▶ **Stored data entries**
»»
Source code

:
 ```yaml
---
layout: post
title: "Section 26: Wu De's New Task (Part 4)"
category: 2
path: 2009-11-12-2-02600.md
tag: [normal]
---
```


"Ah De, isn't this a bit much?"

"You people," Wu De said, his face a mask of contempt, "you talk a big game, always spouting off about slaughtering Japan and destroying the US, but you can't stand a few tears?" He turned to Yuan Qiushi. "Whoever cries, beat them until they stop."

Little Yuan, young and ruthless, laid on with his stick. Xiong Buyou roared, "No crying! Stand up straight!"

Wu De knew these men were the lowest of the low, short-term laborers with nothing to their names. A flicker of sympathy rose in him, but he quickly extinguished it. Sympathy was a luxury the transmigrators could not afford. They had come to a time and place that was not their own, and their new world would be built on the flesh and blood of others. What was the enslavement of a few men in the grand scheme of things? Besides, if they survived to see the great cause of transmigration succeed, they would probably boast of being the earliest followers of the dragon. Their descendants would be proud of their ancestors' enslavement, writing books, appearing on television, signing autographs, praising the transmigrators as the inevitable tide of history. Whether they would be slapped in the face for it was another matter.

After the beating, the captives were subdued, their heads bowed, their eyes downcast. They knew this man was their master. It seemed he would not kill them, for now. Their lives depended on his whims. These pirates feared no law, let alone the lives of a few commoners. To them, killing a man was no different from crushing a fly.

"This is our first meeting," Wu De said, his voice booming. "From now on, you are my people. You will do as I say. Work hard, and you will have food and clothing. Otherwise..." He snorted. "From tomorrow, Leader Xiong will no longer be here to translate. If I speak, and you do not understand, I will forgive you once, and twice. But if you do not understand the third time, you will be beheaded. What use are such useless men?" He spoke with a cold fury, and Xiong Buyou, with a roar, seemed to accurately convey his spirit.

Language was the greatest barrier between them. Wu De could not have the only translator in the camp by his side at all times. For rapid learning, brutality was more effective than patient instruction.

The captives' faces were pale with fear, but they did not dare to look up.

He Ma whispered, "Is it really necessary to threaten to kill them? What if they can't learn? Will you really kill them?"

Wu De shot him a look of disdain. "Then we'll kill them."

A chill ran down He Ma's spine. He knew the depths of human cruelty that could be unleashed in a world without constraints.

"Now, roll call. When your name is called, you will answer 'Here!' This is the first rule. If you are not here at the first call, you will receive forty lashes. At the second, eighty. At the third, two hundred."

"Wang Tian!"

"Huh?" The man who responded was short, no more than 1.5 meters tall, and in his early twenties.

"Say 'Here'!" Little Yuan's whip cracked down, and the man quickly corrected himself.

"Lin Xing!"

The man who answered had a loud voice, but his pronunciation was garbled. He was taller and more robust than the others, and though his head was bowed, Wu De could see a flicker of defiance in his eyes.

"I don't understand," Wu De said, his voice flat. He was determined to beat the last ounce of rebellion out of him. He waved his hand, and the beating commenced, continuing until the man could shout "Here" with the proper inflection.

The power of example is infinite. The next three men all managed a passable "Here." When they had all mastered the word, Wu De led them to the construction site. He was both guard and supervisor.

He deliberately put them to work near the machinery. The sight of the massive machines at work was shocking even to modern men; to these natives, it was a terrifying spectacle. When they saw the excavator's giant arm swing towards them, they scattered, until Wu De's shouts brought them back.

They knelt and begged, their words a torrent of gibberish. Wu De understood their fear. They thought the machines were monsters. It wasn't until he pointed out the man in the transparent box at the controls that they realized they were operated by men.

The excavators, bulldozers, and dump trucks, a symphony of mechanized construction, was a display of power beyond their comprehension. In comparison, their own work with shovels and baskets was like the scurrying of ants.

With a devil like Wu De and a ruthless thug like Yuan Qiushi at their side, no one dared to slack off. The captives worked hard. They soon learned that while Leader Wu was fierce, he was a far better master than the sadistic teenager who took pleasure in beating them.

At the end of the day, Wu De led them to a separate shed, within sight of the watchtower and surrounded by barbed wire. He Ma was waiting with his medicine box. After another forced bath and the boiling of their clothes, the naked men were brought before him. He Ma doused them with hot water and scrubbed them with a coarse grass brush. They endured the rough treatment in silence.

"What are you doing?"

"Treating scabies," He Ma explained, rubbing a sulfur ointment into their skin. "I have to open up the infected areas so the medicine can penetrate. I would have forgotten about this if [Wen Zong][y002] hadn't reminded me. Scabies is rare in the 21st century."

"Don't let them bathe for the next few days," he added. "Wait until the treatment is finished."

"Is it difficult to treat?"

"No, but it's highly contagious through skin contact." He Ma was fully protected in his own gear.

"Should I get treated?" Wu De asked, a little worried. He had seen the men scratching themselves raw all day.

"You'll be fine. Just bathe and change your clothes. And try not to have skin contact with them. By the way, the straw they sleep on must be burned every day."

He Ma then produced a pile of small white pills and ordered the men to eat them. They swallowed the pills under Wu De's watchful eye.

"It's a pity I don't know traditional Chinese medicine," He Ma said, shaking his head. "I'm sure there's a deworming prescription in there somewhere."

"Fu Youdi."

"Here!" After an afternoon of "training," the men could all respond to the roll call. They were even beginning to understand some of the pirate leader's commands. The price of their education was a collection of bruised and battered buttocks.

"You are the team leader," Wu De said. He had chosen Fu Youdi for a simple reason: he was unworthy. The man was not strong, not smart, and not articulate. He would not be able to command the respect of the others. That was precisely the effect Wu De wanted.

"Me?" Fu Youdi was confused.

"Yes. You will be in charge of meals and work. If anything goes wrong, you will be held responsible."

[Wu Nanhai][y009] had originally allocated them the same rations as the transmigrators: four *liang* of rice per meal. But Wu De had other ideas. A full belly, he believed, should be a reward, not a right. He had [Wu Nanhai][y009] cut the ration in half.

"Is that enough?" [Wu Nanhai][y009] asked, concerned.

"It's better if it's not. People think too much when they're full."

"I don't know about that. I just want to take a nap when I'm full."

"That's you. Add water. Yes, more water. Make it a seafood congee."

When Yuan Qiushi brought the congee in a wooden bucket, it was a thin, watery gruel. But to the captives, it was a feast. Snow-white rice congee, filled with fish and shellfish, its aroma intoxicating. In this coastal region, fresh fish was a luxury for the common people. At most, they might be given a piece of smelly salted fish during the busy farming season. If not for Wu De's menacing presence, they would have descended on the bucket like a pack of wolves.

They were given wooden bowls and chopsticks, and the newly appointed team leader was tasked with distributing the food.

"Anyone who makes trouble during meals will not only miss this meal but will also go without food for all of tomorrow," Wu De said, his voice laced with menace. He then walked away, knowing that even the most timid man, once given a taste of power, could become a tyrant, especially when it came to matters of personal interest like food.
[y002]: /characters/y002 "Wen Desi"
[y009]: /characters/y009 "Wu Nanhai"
««
▶ **Task requirements**
Set all the data down again, exactly as it reads above.

▶ **Solution for this task**
Source code

:
 ```yaml
---
layout: post
title: "Section 26: Wu De's New Task (Part 4)"
category: 2
path: 2009-11-12-2-02600.md
tag: [normal]
---
```


"Ah De, isn't this a bit much?"

"You people," Wu De said, his face a mask of contempt, "you talk a big game, always spouting off about slaughtering Japan and destroying the US, but you can't stand a few tears?" He turned to Yuan Qiushi. "Whoever cries, beat them until they stop."

Little Yuan, young and ruthless, laid on with his stick. Xiong Buyou roared, "No crying! Stand up straight!"

Wu De knew these men were the lowest of the low, short-term laborers with nothing to their names. A flicker of sympathy rose in him, but he quickly extinguished it. Sympathy was a luxury the transmigrators could not afford. They had come to a time and place that was not their own, and their new world would be built on the flesh and blood of others. What was the enslavement of a few men in the grand scheme of things? Besides, if they survived to see the great cause of transmigration succeed, they would probably boast of being the earliest followers of the dragon. Their descendants would be proud of their ancestors' enslavement, writing books, appearing on television, signing autographs, praising the transmigrators as the inevitable tide of history. Whether they would be slapped in the face for it was another matter.

After the beating, the captives were subdued, their heads bowed, their eyes downcast. They knew this man was their master. It seemed he would not kill them, for now. Their lives depended on his whims. These pirates feared no law, let alone the lives of a few commoners. To them, killing a man was no different from crushing a fly.

"This is our first meeting," Wu De said, his voice booming. "From now on, you are my people. You will do as I say. Work hard, and you will have food and clothing. Otherwise..." He snorted. "From tomorrow, Leader Xiong will no longer be here to translate. If I speak, and you do not understand, I will forgive you once, and twice. But if you do not understand the third time, you will be beheaded. What use are such useless men?" He spoke with a cold fury, and Xiong Buyou, with a roar, seemed to accurately convey his spirit.

Language was the greatest barrier between them. Wu De could not have the only translator in the camp by his side at all times. For rapid learning, brutality was more effective than patient instruction.

The captives' faces were pale with fear, but they did not dare to look up.

He Ma whispered, "Is it really necessary to threaten to kill them? What if they can't learn? Will you really kill them?"

Wu De shot him a look of disdain. "Then we'll kill them."

A chill ran down He Ma's spine. He knew the depths of human cruelty that could be unleashed in a world without constraints.

"Now, roll call. When your name is called, you will answer 'Here!' This is the first rule. If you are not here at the first call, you will receive forty lashes. At the second, eighty. At the third, two hundred."

"Wang Tian!"

"Huh?" The man who responded was short, no more than 1.5 meters tall, and in his early twenties.

"Say 'Here'!" Little Yuan's whip cracked down, and the man quickly corrected himself.

"Lin Xing!"

The man who answered had a loud voice, but his pronunciation was garbled. He was taller and more robust than the others, and though his head was bowed, Wu De could see a flicker of defiance in his eyes.

"I don't understand," Wu De said, his voice flat. He was determined to beat the last ounce of rebellion out of him. He waved his hand, and the beating commenced, continuing until the man could shout "Here" with the proper inflection.

The power of example is infinite. The next three men all managed a passable "Here." When they had all mastered the word, Wu De led them to the construction site. He was both guard and supervisor.

He deliberately put them to work near the machinery. The sight of the massive machines at work was shocking even to modern men; to these natives, it was a terrifying spectacle. When they saw the excavator's giant arm swing towards them, they scattered, until Wu De's shouts brought them back.

They knelt and begged, their words a torrent of gibberish. Wu De understood their fear. They thought the machines were monsters. It wasn't until he pointed out the man in the transparent box at the controls that they realized they were operated by men.

The excavators, bulldozers, and dump trucks, a symphony of mechanized construction, was a display of power beyond their comprehension. In comparison, their own work with shovels and baskets was like the scurrying of ants.

With a devil like Wu De and a ruthless thug like Yuan Qiushi at their side, no one dared to slack off. The captives worked hard. They soon learned that while Leader Wu was fierce, he was a far better master than the sadistic teenager who took pleasure in beating them.

At the end of the day, Wu De led them to a separate shed, within sight of the watchtower and surrounded by barbed wire. He Ma was waiting with his medicine box. After another forced bath and the boiling of their clothes, the naked men were brought before him. He Ma doused them with hot water and scrubbed them with a coarse grass brush. They endured the rough treatment in silence.

"What are you doing?"

"Treating scabies," He Ma explained, rubbing a sulfur ointment into their skin. "I have to open up the infected areas so the medicine can penetrate. I would have forgotten about this if [Wen Zong][y002] hadn't reminded me. Scabies is rare in the 21st century."

"Don't let them bathe for the next few days," he added. "Wait until the treatment is finished."

"Is it difficult to treat?"

"No, but it's highly contagious through skin contact." He Ma was fully protected in his own gear.

"Should I get treated?" Wu De asked, a little worried. He had seen the men scratching themselves raw all day.

"You'll be fine. Just bathe and change your clothes. And try not to have skin contact with them. By the way, the straw they sleep on must be burned every day."

He Ma then produced a pile of small white pills and ordered the men to eat them. They swallowed the pills under Wu De's watchful eye.

"It's a pity I don't know traditional Chinese medicine," He Ma said, shaking his head. "I'm sure there's a deworming prescription in there somewhere."

"Fu Youdi."

"Here!" After an afternoon of "training," the men could all respond to the roll call. They were even beginning to understand some of the pirate leader's commands. The price of their education was a collection of bruised and battered buttocks.

"You are the team leader," Wu De said. He had chosen Fu Youdi for a simple reason: he was unworthy. The man was not strong, not smart, and not articulate. He would not be able to command the respect of the others. That was precisely the effect Wu De wanted.

"Me?" Fu Youdi was confused.

"Yes. You will be in charge of meals and work. If anything goes wrong, you will be held responsible."

[Wu Nanhai][y009] had originally allocated them the same rations as the transmigrators: four *liang* of rice per meal. But Wu De had other ideas. A full belly, he believed, should be a reward, not a right. He had [Wu Nanhai][y009] cut the ration in half.

"Is that enough?" [Wu Nanhai][y009] asked, concerned.

"It's better if it's not. People think too much when they're full."

"I don't know about that. I just want to take a nap when I'm full."

"That's you. Add water. Yes, more water. Make it a seafood congee."

When Yuan Qiushi brought the congee in a wooden bucket, it was a thin, watery gruel. But to the captives, it was a feast. Snow-white rice congee, filled with fish and shellfish, its aroma intoxicating. In this coastal region, fresh fish was a luxury for the common people. At most, they might be given a piece of smelly salted fish during the busy farming season. If not for Wu De's menacing presence, they would have descended on the bucket like a pack of wolves.

They were given wooden bowls and chopsticks, and the newly appointed team leader was tasked with distributing the food.

"Anyone who makes trouble during meals will not only miss this meal but will also go without food for all of tomorrow," Wu De said, his voice laced with menace. He then walked away, knowing that even the most timid man, once given a taste of power, could become a tyrant, especially when it came to matters of personal interest like food.
[y002]: /characters/y002 "Wen Desi"
[y009]: /characters/y009 "Wu Nanhai"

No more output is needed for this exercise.